We were fortunate to be able to look around these two archaeological sites at a late stage in the excavations. Work was still actively underway, particularly on the Bell School site, and the archaeologists were still formulating their interpretations. There was an update from the archaeological team at the Local History Group meeting on 26 March 2015.
Papworth Hospital site
The Papworth Hospital site is part of the Cambridge Biomedical Campus, between the Addenbrooke’s Treatment Centre and Francis Crick Avenue and overlooked by the new multi-storey car park. The site is within a complex historic landscape and has a complicated pattern of archaeological research, with Oxford Archaeology East and the Cambridge Archaeological Unit carrying out work on a number of sites (including subsequent work by CAU on the AstraZeneca site between Francis Crick Avenue and the railway line). There was a slight spur where Francis Crick Avenue was constructed, and this site was in a hollow to the east of the spur, with accumulated silt.
The archaeological evidence included a Bronze Age ditch running across the site, related to an enclosure to the west in the AstraZeneca area. There were also areas of cobbles which may indicate an Iron Age roadway, across the lower wetter ground.
The main evidence was Early Roman. There was no occupation evidence in this area but a number of linear features on a southwest to northeast alignment which may have been a large scale field system with cultivation beds. These seem to have been used for a limited period, perhaps linked to dryer conditions in the 1st century AD. Similar features have been found in excavations elsewhere across Cambridgeshire including on Clay Farm, and ideas for their use include asparagus beds, grape vines, etc. There was also a ditch on a similar alignment to the Bronze Age ditch and a metalworking enclosure (smithy) on the east side of site. The Early Roman community would have been self-supporting and needed the capability to work iron into tools. There were no pottery kilns, in contrast to a number of nearby sites.
The area seems to have been abandoned after the Early Roman period and there was no later Roman or Anglo-Saxon evidence. There was a Post-medieval ditch again on a similar alignment but the area would still have been too wet to plough with the technology available at that time.
Bell School site (Ninewells housing development)
The second site is a rectangle of land to the south of Addenbrooke’s Hospital and west of Barbraham Road, soon to be developed for housing (subsequently named the Ninewells development), part of the same landscape as the Papworth Hospital site.
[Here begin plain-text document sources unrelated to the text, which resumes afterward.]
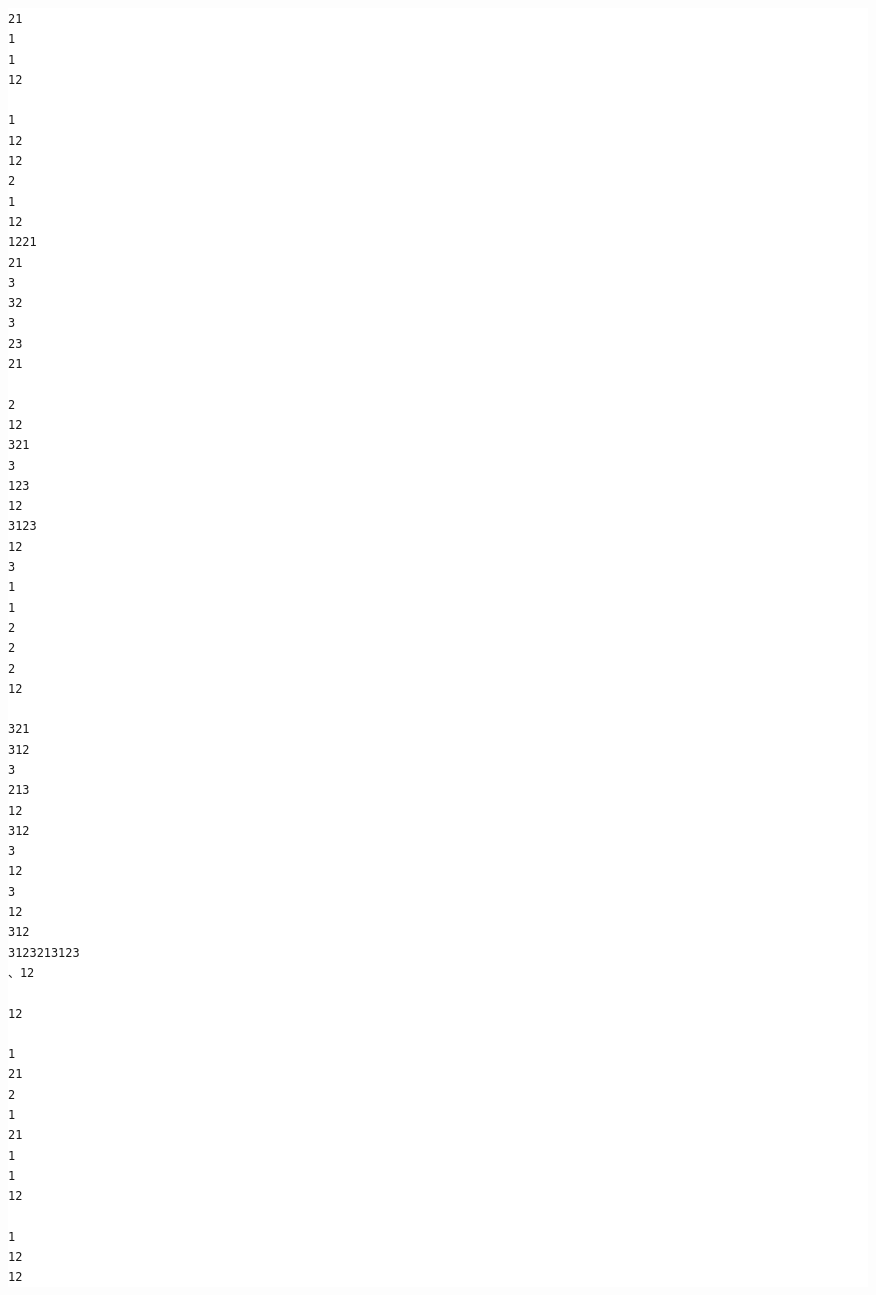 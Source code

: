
 ```
21
1
1
12

1
12
12
2
1
12
1221
21
3
32
3
23
21

2
12
321
3
123
12
3123
12
3
1
1
2
2
2
12

321
312
3
213
12
312
3
12
3
12
312
3123213123
、12

12

1
21
2
1
21
1
1
12

1
12
12
``` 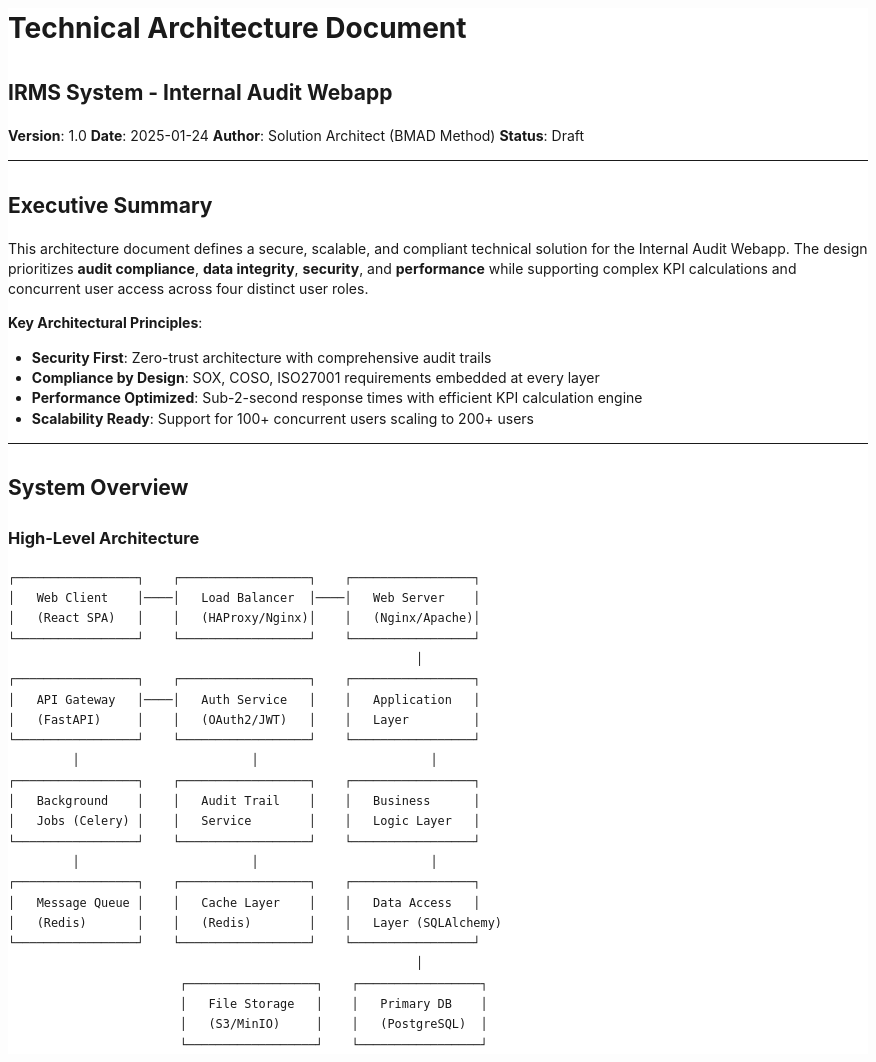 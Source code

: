 # Technical Architecture Document
## IRMS System - Internal Audit Webapp

**Version**: 1.0
**Date**: 2025-01-24
**Author**: Solution Architect (BMAD Method)
**Status**: Draft

---

## Executive Summary

This architecture document defines a secure, scalable, and compliant technical solution for the Internal Audit Webapp. The design prioritizes **audit compliance**, **data integrity**, **security**, and **performance** while supporting complex KPI calculations and concurrent user access across four distinct user roles.

**Key Architectural Principles**:
- **Security First**: Zero-trust architecture with comprehensive audit trails
- **Compliance by Design**: SOX, COSO, ISO27001 requirements embedded at every layer
- **Performance Optimized**: Sub-2-second response times with efficient KPI calculation engine
- **Scalability Ready**: Support for 100+ concurrent users scaling to 200+ users

---

## System Overview

### High-Level Architecture

```
┌─────────────────┐    ┌──────────────────┐    ┌─────────────────┐
│   Web Client    │────│   Load Balancer  │────│   Web Server    │
│   (React SPA)   │    │   (HAProxy/Nginx)│    │   (Nginx/Apache)│
└─────────────────┘    └──────────────────┘    └─────────────────┘
                                                         │
┌─────────────────┐    ┌──────────────────┐    ┌─────────────────┐
│   API Gateway   │────│   Auth Service   │    │   Application   │
│   (FastAPI)     │    │   (OAuth2/JWT)   │    │   Layer         │
└─────────────────┘    └──────────────────┘    └─────────────────┘
         │                        │                        │
┌─────────────────┐    ┌──────────────────┐    ┌─────────────────┐
│   Background    │    │   Audit Trail    │    │   Business      │
│   Jobs (Celery) │    │   Service        │    │   Logic Layer   │
└─────────────────┘    └──────────────────┘    └─────────────────┘
         │                        │                        │
┌─────────────────┐    ┌──────────────────┐    ┌─────────────────┐
│   Message Queue │    │   Cache Layer    │    │   Data Access   │
│   (Redis)       │    │   (Redis)        │    │   Layer (SQLAlchemy)
└─────────────────┘    └──────────────────┘    └─────────────────┘
                                                         │
                        ┌──────────────────┐    ┌─────────────────┐
                        │   File Storage   │    │   Primary DB    │
                        │   (S3/MinIO)     │    │   (PostgreSQL)  │
                        └──────────────────┘    └─────────────────┘
```
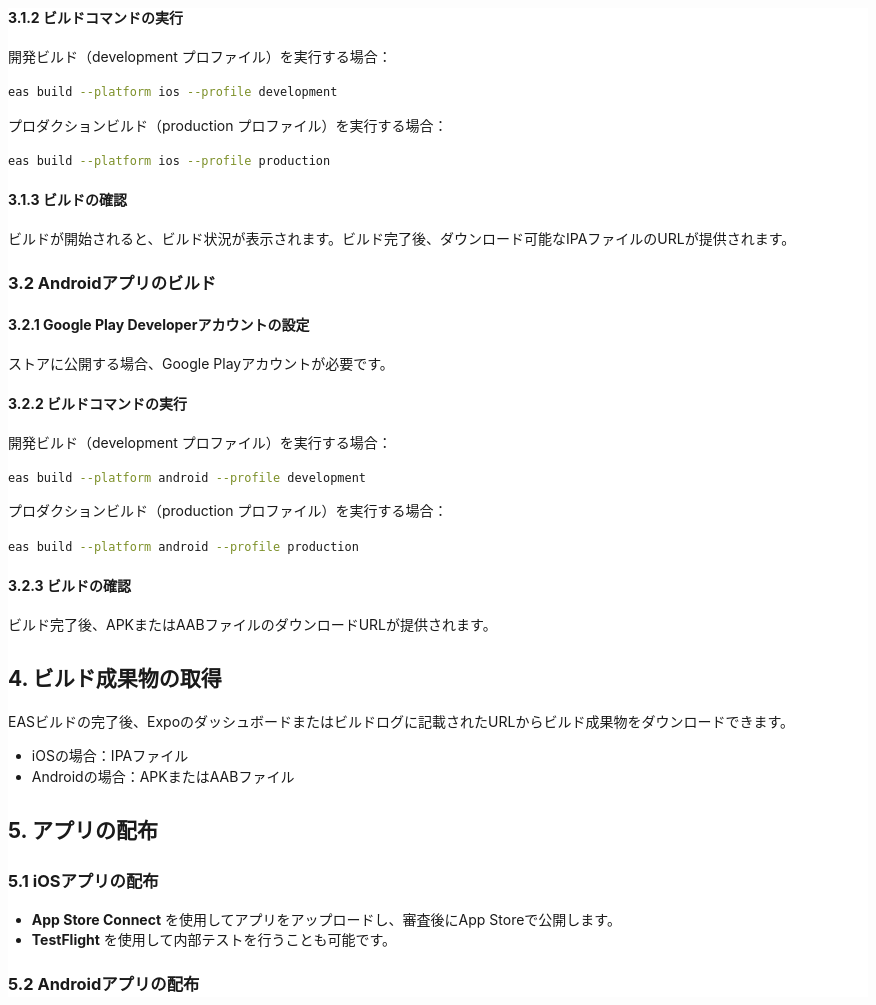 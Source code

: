 #### 3.1.2 ビルドコマンドの実行

開発ビルド（development プロファイル）を実行する場合：

```bash
eas build --platform ios --profile development
```

プロダクションビルド（production プロファイル）を実行する場合：

```bash
eas build --platform ios --profile production
```

#### 3.1.3 ビルドの確認

ビルドが開始されると、ビルド状況が表示されます。ビルド完了後、ダウンロード可能なIPAファイルのURLが提供されます。

### 3.2 Androidアプリのビルド

#### 3.2.1 Google Play Developerアカウントの設定

ストアに公開する場合、Google Playアカウントが必要です。

#### 3.2.2 ビルドコマンドの実行

開発ビルド（development プロファイル）を実行する場合：

```bash
eas build --platform android --profile development
```

プロダクションビルド（production プロファイル）を実行する場合：

```bash
eas build --platform android --profile production
```

#### 3.2.3 ビルドの確認

ビルド完了後、APKまたはAABファイルのダウンロードURLが提供されます。

## 4. ビルド成果物の取得

EASビルドの完了後、Expoのダッシュボードまたはビルドログに記載されたURLからビルド成果物をダウンロードできます。

- iOSの場合：IPAファイル
- Androidの場合：APKまたはAABファイル

## 5. アプリの配布

### 5.1 iOSアプリの配布

- **App Store Connect** を使用してアプリをアップロードし、審査後にApp Storeで公開します。
- **TestFlight** を使用して内部テストを行うことも可能です。

### 5.2 Androidアプリの配布
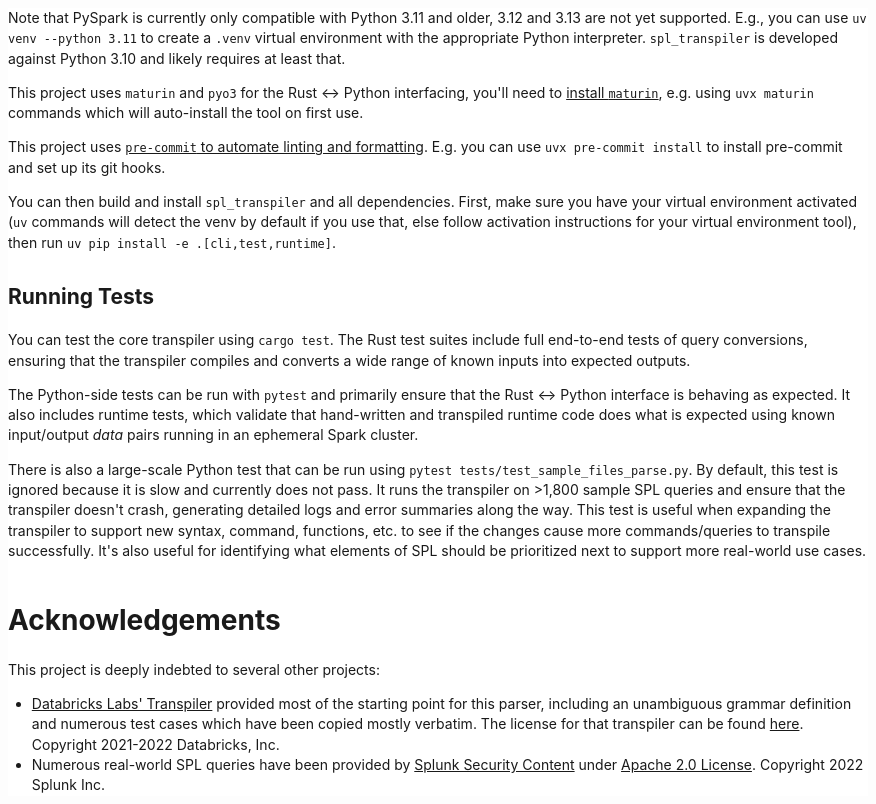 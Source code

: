 Note that PySpark is currently only compatible with Python 3.11 and older, 3.12 and 3.13 are not yet supported.
E.g., you can use `uv venv --python 3.11` to create a `.venv` virtual environment with the appropriate Python
interpreter.
`spl_transpiler` is developed against Python 3.10 and likely requires at least that.

This project uses `maturin` and `pyo3` for the Rust <-> Python interfacing, you'll need to [install
`maturin`](https://www.maturin.rs/installation.html), e.g. using `uvx maturin` commands which will auto-install the tool
on first use.

This project uses [`pre-commit` to automate linting and formatting](https://pre-commit.com/#usage).
E.g. you can use `uvx pre-commit install` to install pre-commit and set up its git hooks.

You can then build and install `spl_transpiler` and all dependencies. First, make sure you have your virtual environment
activated (`uv` commands will detect the venv by default if you use that, else follow activation instructions for your
virtual environment tool), then run `uv pip install -e .[cli,test,runtime]`.

## Running Tests

You can test the core transpiler using `cargo test`.
The Rust test suites include full end-to-end tests of query conversions, ensuring that the transpiler compiles and
converts a wide range of known inputs into expected outputs.

The Python-side tests can be run with `pytest` and primarily ensure that the Rust <-> Python interface is behaving as
expected.
It also includes runtime tests, which validate that hand-written and transpiled runtime code does what is expected using
known input/output _data_ pairs running in an ephemeral Spark cluster.

There is also a large-scale Python test that can be run using `pytest tests/test_sample_files_parse.py`.
By default, this test is ignored because it is slow and currently does not pass.
It runs the transpiler on >1,800 sample SPL queries and ensure that the transpiler doesn't crash, generating detailed
logs and error summaries along the way.
This test is useful when expanding the transpiler to support new syntax, command, functions, etc. to see if the changes
cause more commands/queries to transpile successfully.
It's also useful for identifying what elements of SPL should be prioritized next to support more real-world use cases.

# Acknowledgements

This project is deeply indebted to several other projects:

- [Databricks Labs' Transpiler](https://github.com/databrickslabs/transpiler) provided most of the starting point for
  this parser, including an unambiguous grammar definition and numerous test cases which have been copied mostly
  verbatim. The license for that transpiler can be
  found [here](https://github.com/databrickslabs/transpiler/blob/main/LICENSE). Copyright 2021-2022 Databricks, Inc.
- Numerous real-world SPL queries have been provided
  by [Splunk Security Content](https://github.com/splunk/security_content/tree/develop)
  under [Apache 2.0 License](https://github.com/splunk/security_content/blob/5c0471784331db5ec3e28f105b955ae84c4ecf17/LICENSE).
  Copyright 2022 Splunk Inc.
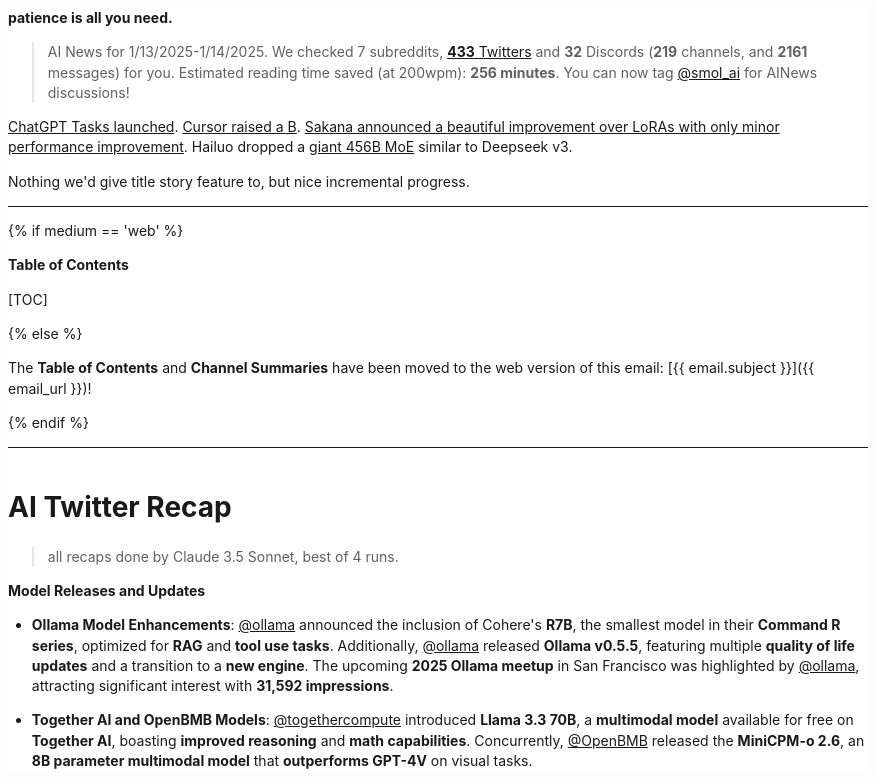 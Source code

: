 

**patience is all you need.**

> AI News for 1/13/2025-1/14/2025. We checked 7 subreddits, [**433** Twitters](https://twitter.com/i/lists/1585430245762441216) and **32** Discords (**219** channels, and **2161** messages) for you. Estimated reading time saved (at 200wpm): **256 minutes**. You can now tag [@smol_ai](https://x.com/smol_ai) for AINews discussions!

[ChatGPT Tasks launched](https://techcrunch.com/2025/01/14/chatgpt-now-lets-you-schedule-reminders-and-recurring-tasks/). [Cursor raised a B](https://x.com/sarahdingwang/status/1879279307119608142). [Sakana announced a beautiful improvement over LoRAs with only minor performance improvement](https://x.com/hardmaru/status/1879331049383334187). Hailuo dropped a [giant 456B MoE](https://www.reddit.com/r/LocalLLaMA/comments/1i1a88y/minimaxtext01_a_powerful_new_moe_language_model/) similar to Deepseek v3.

Nothing we'd give title story feature to, but nice incremental progress.


---


{% if medium == 'web' %}


**Table of Contents**

[TOC] 

{% else %}

The **Table of Contents** and **Channel Summaries** have been moved to the web version of this email: [{{ email.subject }}]({{ email_url }})!

{% endif %}


---

# AI Twitter Recap

> all recaps done by Claude 3.5 Sonnet, best of 4 runs.

**Model Releases and Updates**

- **Ollama Model Enhancements**: [@ollama](https://twitter.com/ollama/status/1879216139542434055) announced the inclusion of Cohere's **R7B**, the smallest model in their **Command R series**, optimized for **RAG** and **tool use tasks**. Additionally, [@ollama](https://twitter.com/ollama/status/1879212554435911978) released **Ollama v0.5.5**, featuring multiple **quality of life updates** and a transition to a **new engine**. The upcoming **2025 Ollama meetup** in San Francisco was highlighted by [@ollama](https://twitter.com/ollama/status/1878950123625214081), attracting significant interest with **31,592 impressions**. 

- **Together AI and OpenBMB Models**: [@togethercompute](https://twitter.com/togethercompute/status/1879231968434684254) introduced **Llama 3.3 70B**, a **multimodal model** available for free on **Together AI**, boasting **improved reasoning** and **math capabilities**. Concurrently, [@OpenBMB](https://twitter.com/_philschmid/status/1879163439559389307) released the **MiniCPM-o 2.6**, an **8B parameter multimodal model** that **outperforms GPT-4V** on visual tasks.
At the time of the visit, the evidence included around 350 post holes which were thought to be Bronze Age, many of which were in roughly parallel lines, typically in 2 or 3 rows with as many as 30 post holes in each row. There was one example of 3 rows about 25 m away from 2 rows, with a roughly funnel arrangement. The rows seemed to be pointing in the direction of White Hill and the springs at Nine Wells. Richard Mortimer wondered if they were ceremonial, as they seemed to be too elaborate and labour intensive to be purely functional.
Other evidence included a Bronze Age well and a large Iron Age well with some pottery. There were also ditches and cobbled areas, the period of which was under discussion. At the west end of the site, there were additional examples of Early Roman features that could have been cultivation beds from the dry period, as on the Papworth site.